Yes, comparisons to the original are inevitable—regardless of whether the filmmakers saw it fit to give specific attribution or not. At its core, Secret (both Kate’s and Maddie’s), for all its camp, is movie about a difficult, gritty subject. The 1980s were a difficult, gritty decade, and audiences wanted to have discussions about these topics, sort of how 1950s audiences were so thirsty for movies about alcoholism—finally. Despite its campiness, the original film fit perfectly into the decade in which it was created.
But 2020s audiences want none of this, and Early knows and understand this. The result is a neutered film that betrays its own purpose of bringing serious recognition of this serious subject.
In the original film, Meredith Baxter (famous for Family Ties, and later a queer icon in her own right), after disposing of preposterous amounts of food in grotesquely disturbing ways—in ways that were so obscene, they became hilarious—dealt with a very serious, very difficult subject. The movie portrayed bulimia raw, unadorned. It eased you at first but then fully exposed you to the fact that she was vomiting, at times graphically, and how this was destroying her body.
Maddie’s Secret is essentially what happens when you time travel the 1980s into the 2020s, a microcapsule of how our times, values, and sensibilities have changed for better or for worse. As if you had taken the original film and buried it into a time capsule. Your general take on the contentious topic of whether things were better now or then naturally will vary. Some bemoan the lack of challenging material and excessive coddling in art today. Others point out that the past was not all that, particularly given the unequal and even cruel society that characterized it.
Whatever your take on these divisive topics, you are sure to notice that Maddie’s Secret does not ultimately work because it is remaking a movie that back then was trying to do something that filmmakers are not actually willing to do today—tell inherently awful stories. Maddie’s Secret covers the subject matter of eating disorders and bulimia with a coat of bubbly pink pain, made up of Instagram memes and cutesy pop star references. Maddie is shown vulnerable, but the filmmakers of today would never dare show her rawest, likely for fear of offending whatever subgroup of audience members they were catering to.
The script’s biggest stumble comes towards the end, where the extent of Maddie’s mother’s abuse is revealed in a shocking and ineffective scene. Rather than humanize bulimia, this gambit ends up making it surreal. According to the film, it is caused by a level of abuse that is so barbaric it is unlikely to exist in most of the real world. It is, suddenly, not a very real problem.
But of course, that is exactly the opposite of what this story is about—bringing attention to a pervasive disorder that lies well hidden.
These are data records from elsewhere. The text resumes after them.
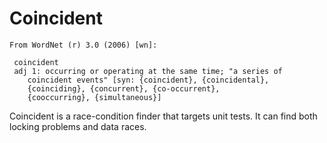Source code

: Coincident
==========
    From WordNet (r) 3.0 (2006) [wn]:

     coincident  
	 adj 1: occurring or operating at the same time; "a series of  
		coincident events" [syn: {coincident}, {coincidental},  
		{coinciding}, {concurrent}, {co-occurrent},  
		{cooccurring}, {simultaneous}]  

Coincident is a race-condition finder that targets unit tests. It can
find both locking problems and data races.
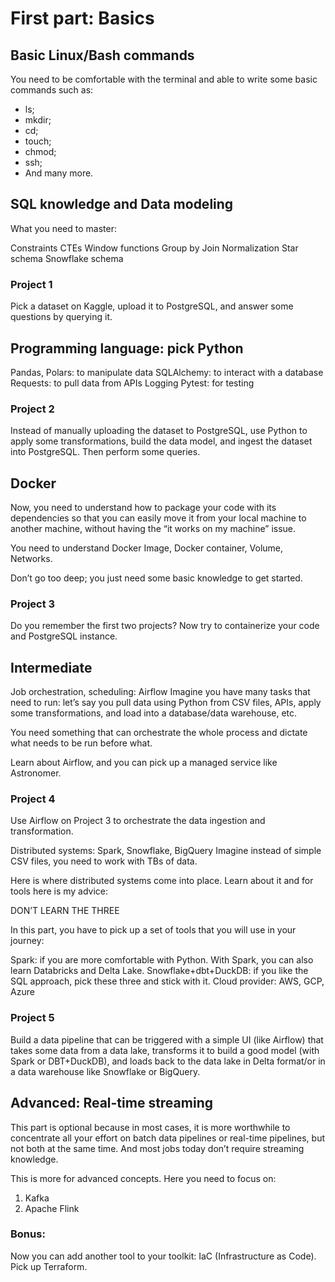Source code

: # First part: Basics

## Basic Linux/Bash commands
You need to be comfortable with the terminal and able to write some basic commands such as:

- ls; 
- mkdir; 
- cd; 
- touch; 
- chmod; 
- ssh; 
- And many more.

## SQL knowledge and Data modeling

What you need to master:

Constraints
CTEs
Window functions
Group by
Join
Normalization
Star schema
Snowflake schema

### Project 1

Pick a dataset on Kaggle, upload it to PostgreSQL, and answer some questions by querying it.

## Programming language: pick Python

Pandas, Polars: to manipulate data
SQLAlchemy: to interact with a database
Requests: to pull data from APIs
Logging
Pytest: for testing

### Project 2

Instead of manually uploading the dataset to PostgreSQL, use Python to apply some transformations, build the data model, and ingest the dataset into PostgreSQL. Then perform some queries.

## Docker

Now, you need to understand how to package your code with its dependencies so that you can easily move it from your local machine to another machine, without having the “it works on my machine” issue.

You need to understand Docker Image, Docker container, Volume, Networks.

Don’t go too deep; you just need some basic knowledge to get started.

### Project 3

Do you remember the first two projects? Now try to containerize your code and PostgreSQL instance.

## Intermediate

Job orchestration, scheduling: Airflow
Imagine you have many tasks that need to run: let’s say you pull data using Python from CSV files, APIs, apply some transformations, and load into a database/data warehouse, etc.

You need something that can orchestrate the whole process and dictate what needs to be run before what.

Learn about Airflow, and you can pick up a managed service like Astronomer.

### Project 4

Use Airflow on Project 3 to orchestrate the data ingestion and transformation.

Distributed systems: Spark, Snowflake, BigQuery
Imagine instead of simple CSV files, you need to work with TBs of data.

Here is where distributed systems come into place. Learn about it and for tools here is my advice:

DON’T LEARN THE THREE

In this part, you have to pick up a set of tools that you will use in your journey:

Spark: if you are more comfortable with Python. With Spark, you can also learn Databricks and Delta Lake.
Snowflake+dbt+DuckDB: if you like the SQL approach, pick these three and stick with it.
Cloud provider: AWS, GCP, Azure

### Project 5

Build a data pipeline that can be triggered with a simple UI (like Airflow) that takes some data from a data lake, transforms it to build a good model (with Spark or DBT+DuckDB), and loads back to the data lake in Delta format/or in a data warehouse like Snowflake or BigQuery.


## Advanced: Real-time streaming

This part is optional because in most cases, it is more worthwhile to concentrate all your effort on batch data pipelines or real-time pipelines, but not both at the same time. And most jobs today don’t require streaming knowledge.

This is more for advanced concepts. Here you need to focus on:

1. Kafka
2. Apache Flink

### Bonus:
Now you can add another tool to your toolkit: IaC (Infrastructure as Code). Pick up Terraform.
This “don’t worry, it only happens to the worst of us, you don’t have to get stressed” placebo to the 2025 audience undermines the film’s stated purpose of raising awareness, reducing it simply to an effective but ultimately not memorable series of comedic skits.
And there is an additional irony in Maddie’s Secret turning Meredith’s mother into such a twisted monster, blaming her and her 1980s generation—who practiced Atkins, “a 2000s version of paleo”—for everything. The irony is this: the film is copied almost verbatim from a movie made by the very generation the movie now sets out to blame. It is that generation that, flaws and all, first had the audacity to call attention to this problem on screen, and to do so unadorned (however imperfectly), without turning it into a joke to “soften the blow.”
Sometimes, life was just hard, and things were not pretty. The filmmakers behind Kate’s Secret were not afraid to express that visceral reality to audiences and let them handle it. The forces behind Maddie’s Secret, by contrast, could not come up with a truly original take—they simply regurgitated it all.
Grade: C+
Maddie’s Secret had its World Premiere at the 2025 Toronto International Film Festival. There is no U.S. distribution at this time.